SnowShu

Introduction to SnowShu

SnowShu is a sampling engine designed to support testing in data development.

Why Sample?

Statisticians have long understood that it isn’t always practical (or even possible!) to study an entire population. If we wanted to learn what percentage of homeowners in the USA claim to enjoy mowing their lawn, it would be impossible to ask all 136+ million of them! So instead we use a carefully crafted sample, or subset of homeowners that offers a reasonable representation.

_images/huge_data.png

In data development populations can also be impractical to work with. Say you wrote a few lines of code to add a user_type value to your web traffic events, and you want to test it out. Running this code against the full population (billions of events!) could take hours. If the code doesn’t behave as expected you would have to start over, each time waiting for it to complete.

Why Not Just Take Samples?

Sampling is actually pretty hard. Data developers will sometimes use sample-ish hacks (like testing with the last 3 days’ worth of data, or using a sample function built into the database) but these can often come back to bite you.

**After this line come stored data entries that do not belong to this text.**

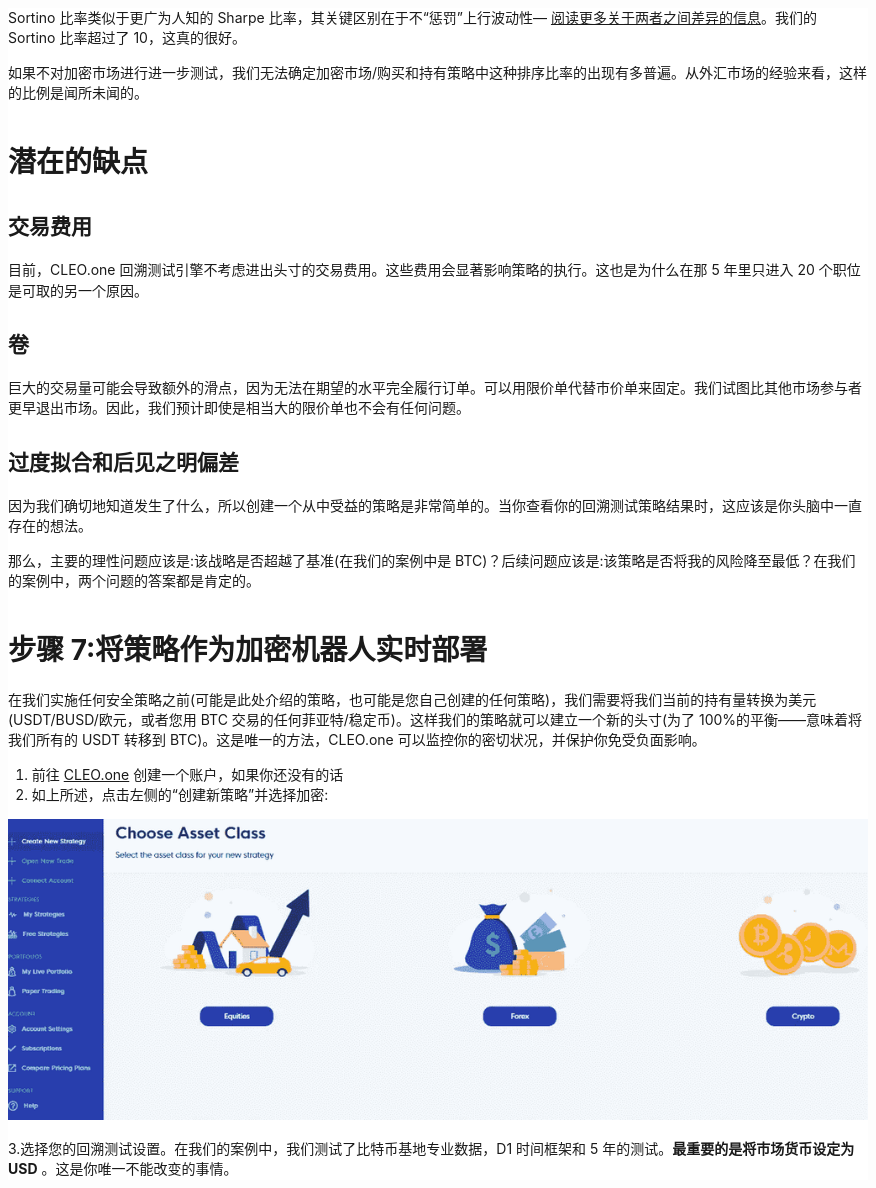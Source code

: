 Sortino 比率类似于更广为人知的 Sharpe 比率，其关键区别在于不“惩罚”上行波动性— [阅读更多关于两者之间差异的信息](https://www.investopedia.com/ask/answers/010815/what-difference-between-sharpe-ratio-and-sortino-ratio.asp)。我们的 Sortino 比率超过了 10，这真的很好。

如果不对加密市场进行进一步测试，我们无法确定加密市场/购买和持有策略中这种排序比率的出现有多普遍。从外汇市场的经验来看，这样的比例是闻所未闻的。

# 潜在的缺点

## 交易费用

目前，CLEO.one 回溯测试引擎不考虑进出头寸的交易费用。这些费用会显著影响策略的执行。这也是为什么在那 5 年里只进入 20 个职位是可取的另一个原因。

## 卷

巨大的交易量可能会导致额外的滑点，因为无法在期望的水平完全履行订单。可以用限价单代替市价单来固定。我们试图比其他市场参与者更早退出市场。因此，我们预计即使是相当大的限价单也不会有任何问题。

## 过度拟合和后见之明偏差

因为我们确切地知道发生了什么，所以创建一个从中受益的策略是非常简单的。当你查看你的回溯测试策略结果时，这应该是你头脑中一直存在的想法。

那么，主要的理性问题应该是:该战略是否超越了基准(在我们的案例中是 BTC)？后续问题应该是:该策略是否将我的风险降至最低？在我们的案例中，两个问题的答案都是肯定的。

# 步骤 7:将策略作为加密机器人实时部署

在我们实施任何安全策略之前(可能是此处介绍的策略，也可能是您自己创建的任何策略)，我们需要将我们当前的持有量转换为美元(USDT/BUSD/欧元，或者您用 BTC 交易的任何菲亚特/稳定币)。这样我们的策略就可以建立一个新的头寸(为了 100%的平衡——意味着将我们所有的 USDT 转移到 BTC)。这是唯一的方法，CLEO.one 可以监控你的密切状况，并保护你免受负面影响。

1.  前往 [CLEO.one](https://app.cleo.one/) 创建一个账户，如果你还没有的话
2.  如上所述，点击左侧的“创建新策略”并选择加密:

![](img/280e322d0bdc7c41ed4765abd2cfcd3c.png)

3.选择您的回溯测试设置。在我们的案例中，我们测试了比特币基地专业数据，D1 时间框架和 5 年的测试。**最重要的是将市场货币设定为 USD** 。这是你唯一不能改变的事情。
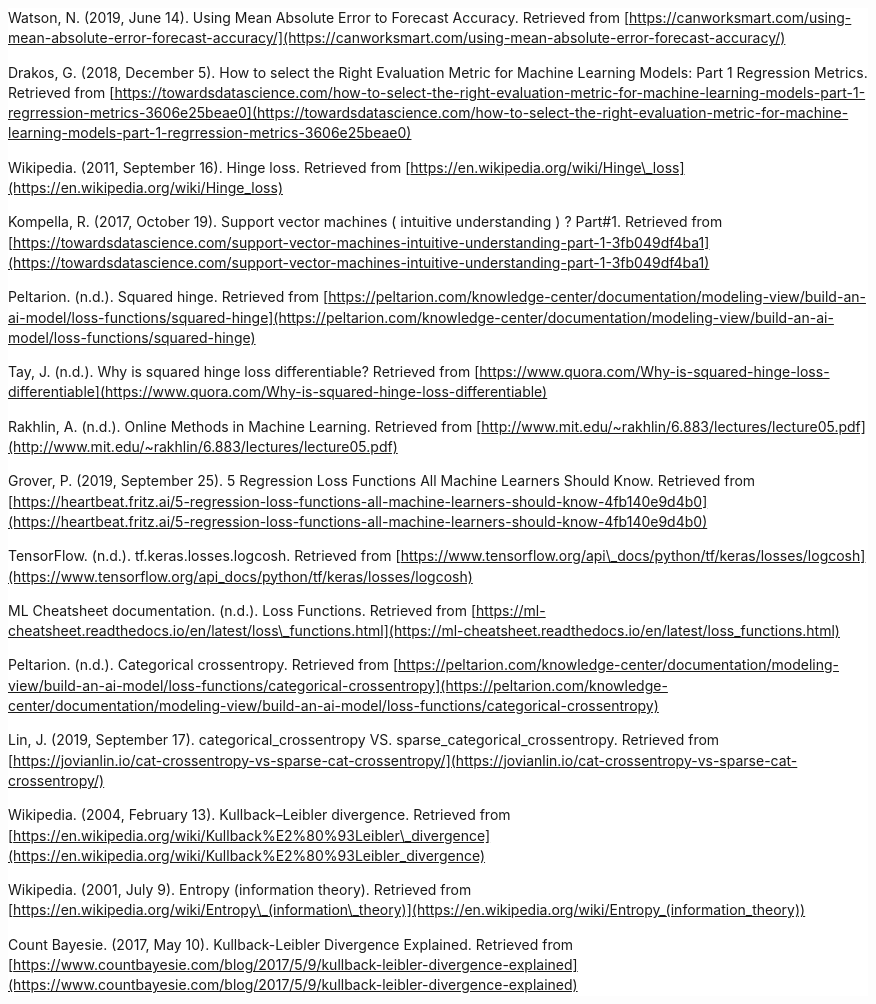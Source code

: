 Watson, N. (2019, June 14). Using Mean Absolute Error to Forecast Accuracy. Retrieved from [https://canworksmart.com/using-mean-absolute-error-forecast-accuracy/](https://canworksmart.com/using-mean-absolute-error-forecast-accuracy/)

Drakos, G. (2018, December 5). How to select the Right Evaluation Metric for Machine Learning Models: Part 1 Regression Metrics. Retrieved from [https://towardsdatascience.com/how-to-select-the-right-evaluation-metric-for-machine-learning-models-part-1-regrression-metrics-3606e25beae0](https://towardsdatascience.com/how-to-select-the-right-evaluation-metric-for-machine-learning-models-part-1-regrression-metrics-3606e25beae0)

Wikipedia. (2011, September 16). Hinge loss. Retrieved from [https://en.wikipedia.org/wiki/Hinge\_loss](https://en.wikipedia.org/wiki/Hinge_loss)

Kompella, R. (2017, October 19). Support vector machines ( intuitive understanding ) ? Part#1. Retrieved from [https://towardsdatascience.com/support-vector-machines-intuitive-understanding-part-1-3fb049df4ba1](https://towardsdatascience.com/support-vector-machines-intuitive-understanding-part-1-3fb049df4ba1)

Peltarion. (n.d.). Squared hinge. Retrieved from [https://peltarion.com/knowledge-center/documentation/modeling-view/build-an-ai-model/loss-functions/squared-hinge](https://peltarion.com/knowledge-center/documentation/modeling-view/build-an-ai-model/loss-functions/squared-hinge)

Tay, J. (n.d.). Why is squared hinge loss differentiable? Retrieved from [https://www.quora.com/Why-is-squared-hinge-loss-differentiable](https://www.quora.com/Why-is-squared-hinge-loss-differentiable)

Rakhlin, A. (n.d.). Online Methods in Machine Learning. Retrieved from [http://www.mit.edu/~rakhlin/6.883/lectures/lecture05.pdf](http://www.mit.edu/~rakhlin/6.883/lectures/lecture05.pdf)

Grover, P. (2019, September 25). 5 Regression Loss Functions All Machine Learners Should Know. Retrieved from [https://heartbeat.fritz.ai/5-regression-loss-functions-all-machine-learners-should-know-4fb140e9d4b0](https://heartbeat.fritz.ai/5-regression-loss-functions-all-machine-learners-should-know-4fb140e9d4b0)

TensorFlow. (n.d.). tf.keras.losses.logcosh. Retrieved from [https://www.tensorflow.org/api\_docs/python/tf/keras/losses/logcosh](https://www.tensorflow.org/api_docs/python/tf/keras/losses/logcosh)

ML Cheatsheet documentation. (n.d.). Loss Functions. Retrieved from [https://ml-cheatsheet.readthedocs.io/en/latest/loss\_functions.html](https://ml-cheatsheet.readthedocs.io/en/latest/loss_functions.html)

Peltarion. (n.d.). Categorical crossentropy. Retrieved from [https://peltarion.com/knowledge-center/documentation/modeling-view/build-an-ai-model/loss-functions/categorical-crossentropy](https://peltarion.com/knowledge-center/documentation/modeling-view/build-an-ai-model/loss-functions/categorical-crossentropy)

Lin, J. (2019, September 17). categorical\_crossentropy VS. sparse\_categorical\_crossentropy. Retrieved from [https://jovianlin.io/cat-crossentropy-vs-sparse-cat-crossentropy/](https://jovianlin.io/cat-crossentropy-vs-sparse-cat-crossentropy/)

Wikipedia. (2004, February 13). Kullback–Leibler divergence. Retrieved from [https://en.wikipedia.org/wiki/Kullback%E2%80%93Leibler\_divergence](https://en.wikipedia.org/wiki/Kullback%E2%80%93Leibler_divergence)

Wikipedia. (2001, July 9). Entropy (information theory). Retrieved from [https://en.wikipedia.org/wiki/Entropy\_(information\_theory)](https://en.wikipedia.org/wiki/Entropy_(information_theory))

Count Bayesie. (2017, May 10). Kullback-Leibler Divergence Explained. Retrieved from [https://www.countbayesie.com/blog/2017/5/9/kullback-leibler-divergence-explained](https://www.countbayesie.com/blog/2017/5/9/kullback-leibler-divergence-explained)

Samples need to take into account referential integrity and unevenly distributed data if they are to be any use when testing.

_images/sampling.png

Why Share?

When data teams want to collaborate and discuss code, it is helpful to compare apples-to-apples outputs. The only way to really do that is with matching input data, which the shared immutable samples from SnowShu provide.

Why Localize?

_images/bottleneck.png

Most modern data stores exist in the cloud. This has plenty of advantages, but the downside is that data must travel great distances between the server and your laptop. This trip is one of the slowest parts of data development. By bringing your sampled data into your local workspace you can eliminate the bottleneck completely.

What Does SnowShu Do?

SnowShu makes it easy to create a catalog of sampled data from your larger production data store (usually a cloud data warehouse, data lake or MRFS). SnowShu manages selecting the smallest possible sample that will accurately represent the data store population, while taking into account considerations such as referential integrity and margin of error. This dataset becomes a SnowShu replica - a local emulator that can be queried just like you would the population data store. This replica is an immutable image, so spinning up new replicas becomes trivial.

How Do I Use SnowShu?

With SnowShu you simply select the source databases, schemas and relations (tables and views) you need for development. SnowShu creates a localized emulator of that data, called a replica, that you can query directly during development.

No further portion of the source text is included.